Pharmacokinetic properties of denosumab

The pharmacokinetics of denosumab are nonlinear with dose and similar to other fully human monoclonal antibodies. A Phase I dose-escalation trial in healthy postmenopausal women administered a single dose of sc. denosumab (0.01–3.0 mg/kg) showed three phases: (1) a prolonged absorption phase with maximum serum concentration (C_max) observed at 5–21 days postdose, increasing as dose increased; (2) a prolonged β-phase, with serum half-life as long as 32 days with the maximum dose; and (3) a rapid terminal phase when serum concentration dropped below 1000 ng/ml [14]. Postmenopausal women with low BMD given sc. denosumab 60 mg were found to have a median time to maximum concentration (T_max) after the first dose of 26 days (range 3–32 days) [30]. The duration of denosumab antiresorptive effect is likely to be a consequence of its long half-life and its effects on osteoclast recruitment, function and survival.

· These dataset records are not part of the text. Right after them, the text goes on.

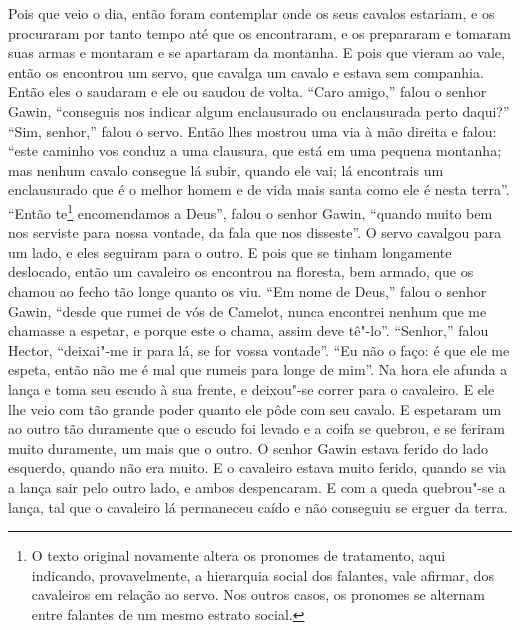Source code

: Pois que veio o dia, então foram contemplar onde os seus cavalos estariam, e os
procuraram por tanto tempo até que os encontraram, e os prepararam e tomaram
suas armas e montaram e se apartaram da montanha. E pois que vieram ao vale,
então os encontrou um servo, que cavalga um cavalo e estava sem companhia.
Então eles o saudaram e ele ou saudou de volta. “Caro amigo,” falou o senhor
Gawin, “conseguis nos indicar algum enclausurado ou enclausurada perto daqui?”
“Sim, senhor,” falou o servo. Então lhes mostrou uma via à mão direita e falou:
``este caminho vos conduz a uma clausura, que está em uma pequena montanha; mas
nenhum cavalo consegue lá subir, quando ele vai; lá encontrais um enclausurado
que é o melhor homem e de vida mais santa como ele é nesta terra”. “Então
te\footnote{ O texto original  novamente altera os pronomes de tratamento, aqui
indicando, provavelmente, a hierarquia social dos falantes, vale afirmar, dos
cavaleiros em relação ao servo. Nos outros casos, os pronomes se alternam entre
falantes de um mesmo estrato social.}  encomendamos a Deus”, falou o
senhor Gawin, “quando muito bem nos serviste para nossa vontade, da fala que
nos disseste”.  O servo cavalgou para um lado, e eles seguiram para o
outro. E pois que se tinham longamente deslocado, então um cavaleiro os
encontrou na floresta, bem armado, que os chamou ao fecho tão longe quanto os
viu. “Em nome de Deus,” falou o senhor Gawin, “desde que rumei de vós de
Camelot, nunca encontrei nenhum que me chamasse a espetar, e porque este o
chama, assim deve tê"-lo”. “Senhor,” falou Hector, “deixai"-me ir para lá, se for
vossa vontade”. “Eu não o faço: é que ele me espeta, então não me é mal que
rumeis para longe de mim”. Na hora ele afunda a lança e toma seu escudo à sua
frente, e deixou"-se correr para o cavaleiro. E ele lhe veio com tão grande
poder quanto ele pôde com seu cavalo. E espetaram um ao outro  tão duramente
que o escudo foi levado e a coifa se quebrou, e se feriram muito duramente, um
mais que o outro. O senhor Gawin estava ferido do lado esquerdo, quando não era
muito. E o cavaleiro estava muito ferido, quando se via a lança sair pelo outro
lado, e ambos despencaram. E com a queda quebrou"-se a lança, tal que o
cavaleiro lá permaneceu caído e não conseguiu se erguer da terra. 

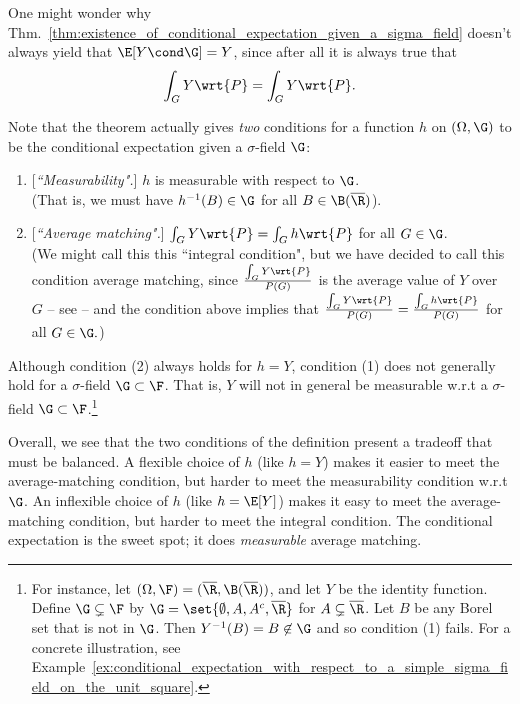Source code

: \documentclass{article} %
\begin{document}
\begin{remark}
One might wonder why Thm.~\ref{thm:existence_of_conditional_expectation_given_a_sigma_field} doesn't always yield that $\E[Y \cond \G] = Y$, since after all it is always true that
\[  \int_G Y \wrt{P} = \int_G Y \wrt{P}.\]

Note that the theorem actually gives \textit{two} conditions for a function $h$ on $(\Omega, \G)$ to be the conditional expectation given a $\sigma$-field $\G$:
\begin{enumerate}
	\item {[}\textit{``Measurability".}]  $h$ is measurable with respect to $\G$.\\ 
	  
	 {\scriptsize (That is, we must have $h^{-1}(B) \in \G$ for all $B \in \B(\overline{\R})$).}
	\item {[}\textit{``Average matching".}] $\int_G Y \wrt{P} = \int_G h \wrt{P}$ for all $G \in \G$. \\
	
	{\scriptsize (We might call this this ``integral condition", but we have decided to call this condition average matching, since $\frac{\int_G Y \wrt{P}}{P(G)}$ is the average value of $Y$ over $G$ -- see  -- and the condition above implies that $\frac{\int_G Y \wrt{P}}{P(G)} = \frac{\int_G h \wrt{P}}{P(G)}$ for all $G \in \G.$)}
\end{enumerate}

Although condition (2) always holds for $h=Y$, condition (1) does not generally hold for a $\sigma$-field $\G \subset \F$. That is, $Y$ will not in general be measurable w.r.t a $\sigma$-field $\G \subset \F$.\footnote{For instance, let $(\Omega, \F) = (\overline{\R}, \B(\overline{\R}))$, and let $Y$ be the identity function.  Define $\G \subsetneq \F$ by $\G = \set{\emptyset, A, A^c, \overline{\R}}$ for $A \subsetneq \overline{\R}$.  Let $B$ be any Borel set that is not in $\G$.  Then $Y^{-1}(B) = B \not\in \G$ and so condition (1) fails.  For a concrete illustration, see Example~\ref{ex:conditional_expectation_with_respect_to_a_simple_sigma_field_on_the_unit_square}.}

Overall, we see that the two conditions of the definition present a tradeoff that must be balanced.  A flexible choice of $h$ (like $h=Y$) makes it easier to meet the average-matching condition, but harder to meet the measurability condition w.r.t $\G$.  An inflexible choice of $h$ (like $h=\E[Y]$) makes it easy to meet the average-matching condition, but harder to meet the integral condition.  The conditional expectation is the sweet spot; it does \textit{measurable} average matching. 
\label{rk:two_conditions_for_existence_of_conditional_expectation_with_respect_to_a_sigma_field} 
\end{remark}
\end{document}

Phase I study of denosumab in healthy postmenopausal women

The findings of a Phase I single-dose, randomized, double-blind, placebo-controlled, dose-escalation study of denosumab in 49 healthy postmenopausal women administered variable doses of sc. denosumab or placebo [14] were previously reviewed in this journal [20]. The primary objectives of this study were to assess drug safety and tolerability, the effect on bone turnover markers and pharmacokinetics. The effect on suppression of bone resorption, as measured by urinary N-telopeptide (NTX), was dose-dependent, rapid (within 12 h, the earliest timepoint measured), profound (up to 84% decrease from baseline), sustained (up to 6 months) and reversible (rise in NTX at the end of the monitoring period). Suppression of serum bone-specific alkaline phosphatase (BSAP) occurred later and was less pronounced than was observed for NTX.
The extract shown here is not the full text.